И снова рукоплескания.
Накал страстей пошел слегка на убыль, когда ведущий пригласил поговорить желающих из президиума. Некоторое время никто не вызывался. Потом Маррей предпринял попытку хоть как-то дать отпор, но сам, слыша свой сдвоенный микрофоном голос, понимал, что выходит как-то худосочно, постно, прорываются просительные нотки — и нет той силы, которая удержала бы этих людей, десятками покидающих аудиторию. «… Всегда у поэзии были враги… глас неразумия… нацизм… смуту в наших рядах, эти одетые с иголочки безумцы… заискивают перед самыми отсталыми слоями нашей молодежи…» Прошло достаточно бесславно. Следующим попросили что-нибудь сказать Хармона, и после томительного молчания он принялся выкрикивать: «Отпустите меня домой! Отдайте мою ферму! Верните мне моих детей, мою семью! Оставьте в покое мою поэзию, мои стихи, я… мне…» Уже на пути к выходу студенты застывали, прислушиваясь к выкрикам Хармона; в огромной аудитории повисла неестественная тишина, нарушаемая только отдельными разрозненными смешками. В поле зрения Маррея попала та женщина, Каролина Мецнер — ряду так примерно в десятом: ладошки прижаты к щекам, вид, выражающий острейшее наслаждение пряным выплеском скандала. Однако ведущий быстро нашелся, поблагодарив Хармона за участие в дискуссии, и предложил Анне Доминик — ведь она не откажется поделиться своими соображениями, правда?
Она ухватилась за микрофон и задышала в него. Не сразу обретя дар речи, пискнула что-то про шовинизм, про его новую форму — мужское засилие — варварство — фашизм… Она была вне себя; казалось, вот-вот у нее брызнут слезы. «…Теперь, когда женщины обретают контроль над своим самосознанием — когда их воля к свободе — свобода их воли — избавленная от угнетения — теперь, теперь, когда в поэзию пришло целое поколение молодых женщин — пробита историческая брешь — подлые злоумышленники вроде Хоакима Майера хотят все уничтожить — в который раз… Это заговор… заговор…»

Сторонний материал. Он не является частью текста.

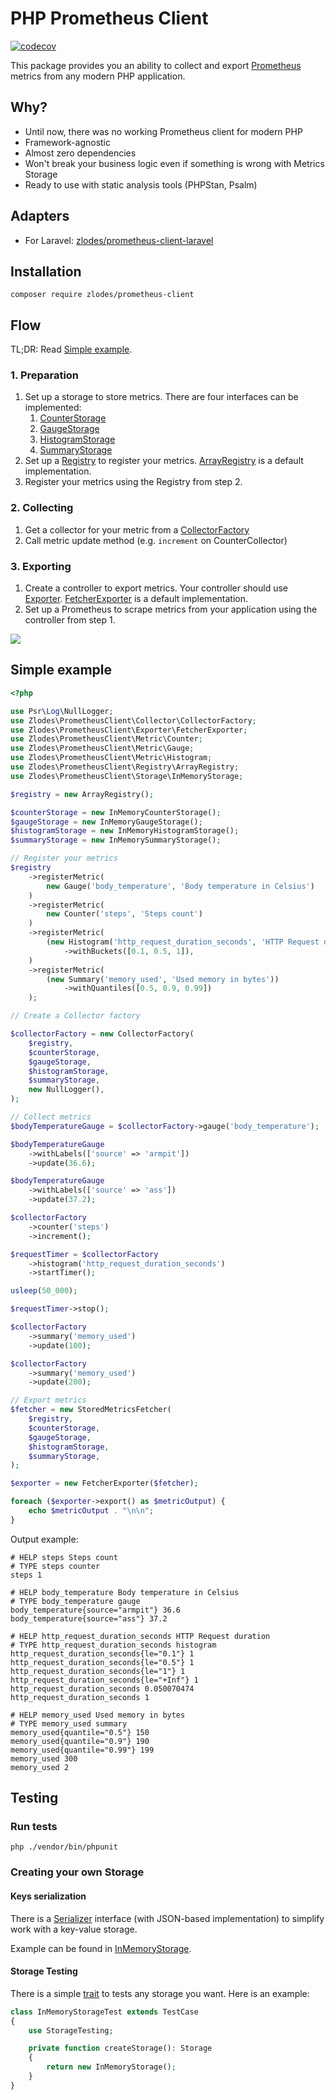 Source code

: # PHP Prometheus Client

[![codecov](https://codecov.io/gh/zlodes/php-prometheus-client/branch/master/graph/badge.svg?token=ROMQ8VBN0A)](https://codecov.io/gh/zlodes/php-prometheus-client)

This package provides you an ability to collect and export [Prometheus](https://prometheus.io/) metrics from any modern PHP application.

## Why?

* Until now, there was no working Prometheus client for modern PHP
* Framework-agnostic
* Almost zero dependencies
* Won't break your business logic even if something is wrong with Metrics Storage
* Ready to use with static analysis tools (PHPStan, Psalm)

## Adapters
* For Laravel: [zlodes/prometheus-client-laravel](https://github.com/zlodes/php-prometheus-client-laravel)

## Installation

```shell
composer require zlodes/prometheus-client
```

## Flow

TL;DR: Read [Simple example](#simple-example).

### 1. Preparation

1. Set up a storage to store metrics. There are four interfaces can be implemented:
    1. [CounterStorage](./src/Storage/Contracts/CounterStorage.php)
    2. [GaugeStorage](./src/Storage/Contracts/GaugeStorage.php)
    3. [HistogramStorage](./src/Storage/Contracts/HistogramStorage.php)
    4. [SummaryStorage](./src/Storage/Contracts/SummaryStorage.php)
2. Set up a [Registry](./src/Registry/Registry.php) to register your metrics. [ArrayRegistry](./src/Registry/ArrayRegistry.php) is a default implementation.
3. Register your metrics using the Registry from step 2.

### 2. Collecting

1. Get a collector for your metric from a [CollectorFactory](./src/Collector/CollectorFactory.php)
2. Call metric update method (e.g. `increment` on CounterCollector)

### 3. Exporting

1. Create a controller to export metrics. Your controller should use [Exporter](./src/Exporter/Exporter.php). [FetcherExporter](./src/Exporter/FetcherExporter.php) is a default implementation.
2. Set up a Prometheus to scrape metrics from your application using the controller from step 1.

![](./docs/export.png)

## Simple example

```php
<?php

use Psr\Log\NullLogger;
use Zlodes\PrometheusClient\Collector\CollectorFactory;
use Zlodes\PrometheusClient\Exporter\FetcherExporter;
use Zlodes\PrometheusClient\Metric\Counter;
use Zlodes\PrometheusClient\Metric\Gauge;
use Zlodes\PrometheusClient\Metric\Histogram;
use Zlodes\PrometheusClient\Registry\ArrayRegistry;
use Zlodes\PrometheusClient\Storage\InMemoryStorage;

$registry = new ArrayRegistry();

$counterStorage = new InMemoryCounterStorage();
$gaugeStorage = new InMemoryGaugeStorage();
$histogramStorage = new InMemoryHistogramStorage();
$summaryStorage = new InMemorySummaryStorage();

// Register your metrics
$registry
    ->registerMetric(
        new Gauge('body_temperature', 'Body temperature in Celsius')
    )
    ->registerMetric(
        new Counter('steps', 'Steps count')
    )
    ->registerMetric(
        (new Histogram('http_request_duration_seconds', 'HTTP Request duration'))
            ->withBuckets([0.1, 0.5, 1]),
    )
    ->registerMetric(
        (new Summary('memory_used', 'Used memory in bytes'))
            ->withQuantiles([0.5, 0.9, 0.99])
    );

// Create a Collector factory

$collectorFactory = new CollectorFactory(
    $registry,
    $counterStorage,
    $gaugeStorage,
    $histogramStorage,
    $summaryStorage,
    new NullLogger(),
);

// Collect metrics
$bodyTemperatureGauge = $collectorFactory->gauge('body_temperature');

$bodyTemperatureGauge
    ->withLabels(['source' => 'armpit'])
    ->update(36.6);

$bodyTemperatureGauge
    ->withLabels(['source' => 'ass'])
    ->update(37.2);

$collectorFactory
    ->counter('steps')
    ->increment();

$requestTimer = $collectorFactory
    ->histogram('http_request_duration_seconds')
    ->startTimer();

usleep(50_000);

$requestTimer->stop();

$collectorFactory
    ->summary('memory_used')
    ->update(100);

$collectorFactory
    ->summary('memory_used')
    ->update(200);

// Export metrics
$fetcher = new StoredMetricsFetcher(
    $registry,
    $counterStorage,
    $gaugeStorage,
    $histogramStorage,
    $summaryStorage,
);

$exporter = new FetcherExporter($fetcher);

foreach ($exporter->export() as $metricOutput) {
    echo $metricOutput . "\n\n";
}
```

Output example:
```
# HELP steps Steps count
# TYPE steps counter
steps 1

# HELP body_temperature Body temperature in Celsius
# TYPE body_temperature gauge
body_temperature{source="armpit"} 36.6
body_temperature{source="ass"} 37.2

# HELP http_request_duration_seconds HTTP Request duration
# TYPE http_request_duration_seconds histogram
http_request_duration_seconds{le="0.1"} 1
http_request_duration_seconds{le="0.5"} 1
http_request_duration_seconds{le="1"} 1
http_request_duration_seconds{le="+Inf"} 1
http_request_duration_seconds 0.050070474
http_request_duration_seconds 1

# HELP memory_used Used memory in bytes
# TYPE memory_used summary
memory_used{quantile="0.5"} 150
memory_used{quantile="0.9"} 190
memory_used{quantile="0.99"} 199
memory_used 300
memory_used 2
```

## Testing

### Run tests

```shell
php ./vendor/bin/phpunit
```

### Creating your own Storage

#### Keys serialization

There is a [Serializer](PrometheusClient/KeySerialization/Serializer.php) interface (with JSON-based implementation) to simplify work with a key-value storage.

Example can be found in [InMemoryStorage](PrometheusClient/Storage/InMemoryStorage.php).

#### Storage Testing

There is a simple [trait](PrometheusClient/Storage/StorageTesting.php) to tests any storage you want. Here is an example:

```php
class InMemoryStorageTest extends TestCase
{
    use StorageTesting;

    private function createStorage(): Storage
    {
        return new InMemoryStorage();
    }
}
```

Хоаким, видимо, скорчил какую-то комичную гримаску, потому что публика засмеялась. Это смутило Анну; она смолкла.
— Пожалуйста, пожалуйста, мисс Доминик, — засуетился ведущий.
Маррей настороженно глянул на нее. Поистине жалкое зрелище: как она сгорбилась над микрофоном, вся нахохлилась, один длинный отвислый рукав задрался до локтя, обнажив жилистую веснушчатую руку. В конце концов она покачала головой и прошептала, что ей больше нечего добавить. Ведущий и сам был так смущен, что забыл предоставить трибуну Бобби Саттеру, который сидел в президиуме в качестве поэта-преподавателя, представителя колледжа; вместо этого ведущий вернул микрофон Хоакиму Майеру для «заключительного слова». Как мистер Майер ответит на такие возражения?

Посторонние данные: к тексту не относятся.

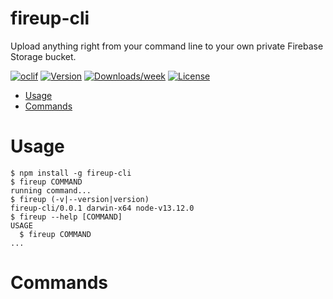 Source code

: fireup-cli
==========

Upload anything right from your command line to your own private Firebase Storage bucket.

[![oclif](https://img.shields.io/badge/cli-oclif-brightgreen.svg)](https://oclif.io)
[![Version](https://img.shields.io/npm/v/fireup-cli.svg)](https://npmjs.org/package/fireup-cli)
[![Downloads/week](https://img.shields.io/npm/dw/fireup-cli.svg)](https://npmjs.org/package/fireup-cli)
[![License](https://img.shields.io/npm/l/fireup-cli.svg)](https://github.com/AmruthPillai/fireup-cli/blob/master/package.json)

<!-- toc -->
* [Usage](#usage)
* [Commands](#commands)
<!-- tocstop -->
# Usage
<!-- usage -->
```sh-session
$ npm install -g fireup-cli
$ fireup COMMAND
running command...
$ fireup (-v|--version|version)
fireup-cli/0.0.1 darwin-x64 node-v13.12.0
$ fireup --help [COMMAND]
USAGE
  $ fireup COMMAND
...
```
<!-- usagestop -->
# Commands
<!-- commands -->

<!-- commandsstop -->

Хоаким помедлил как бы в раздумье. Изображал «сожаление» — дескать, уровень всех этих возражений так презренно низок, что не поймешь, как на них и отвечать-то. В своей лимонно-зеленой курточке, с щегольским шелковым галстуком, оттеняющим здоровый спортивный загар, он выглядел туристом, заблудившимся в трущобах, человеком, который боится вздохнуть поглубже, чтобы не унюхать какие-нибудь миазмы. Подумав, он не без ехидства заметил, что в своем выступлении наш уважаемый Хармон был «не столь непоследователен, как в своих стихах», но столь же невразумителен; в ответ публика разразилась одобрительным гоготком, даже первые ряды, где сидели преподаватели и их жены. А Анна Доминик, как ему кажется, в своем необоснованно гневливом и нелогичном ответном слове «лишь подтвердила как раз те положения, которые она, да и другие, что называется, „эмансипированные“ женщины подвергают нападкам: конечно же, тут дело в чувстве страха и вины, порожденном в женщине подсознательным ощущением кастрированности при рождении, вернее сказать, врожденной кастрированности; Фрейд, с присущей ему рациональностью и методичностью подхода, все это распознал и попытался объяснить, а мисс Доминик с пеной у рта отрицает… Вот почему у нее не остается иного выбора, кроме как проецировать на весь внешний мир этот свой вполне оправданный ужас потери и воображать, будто мужчины — я, в частности — преследуют ее. В общем, видите сами, насколько для женщины contra naturam[19] наделять свое воображение той же свободой, каковая есть неотъемлемый атрибут воображения мужчины!».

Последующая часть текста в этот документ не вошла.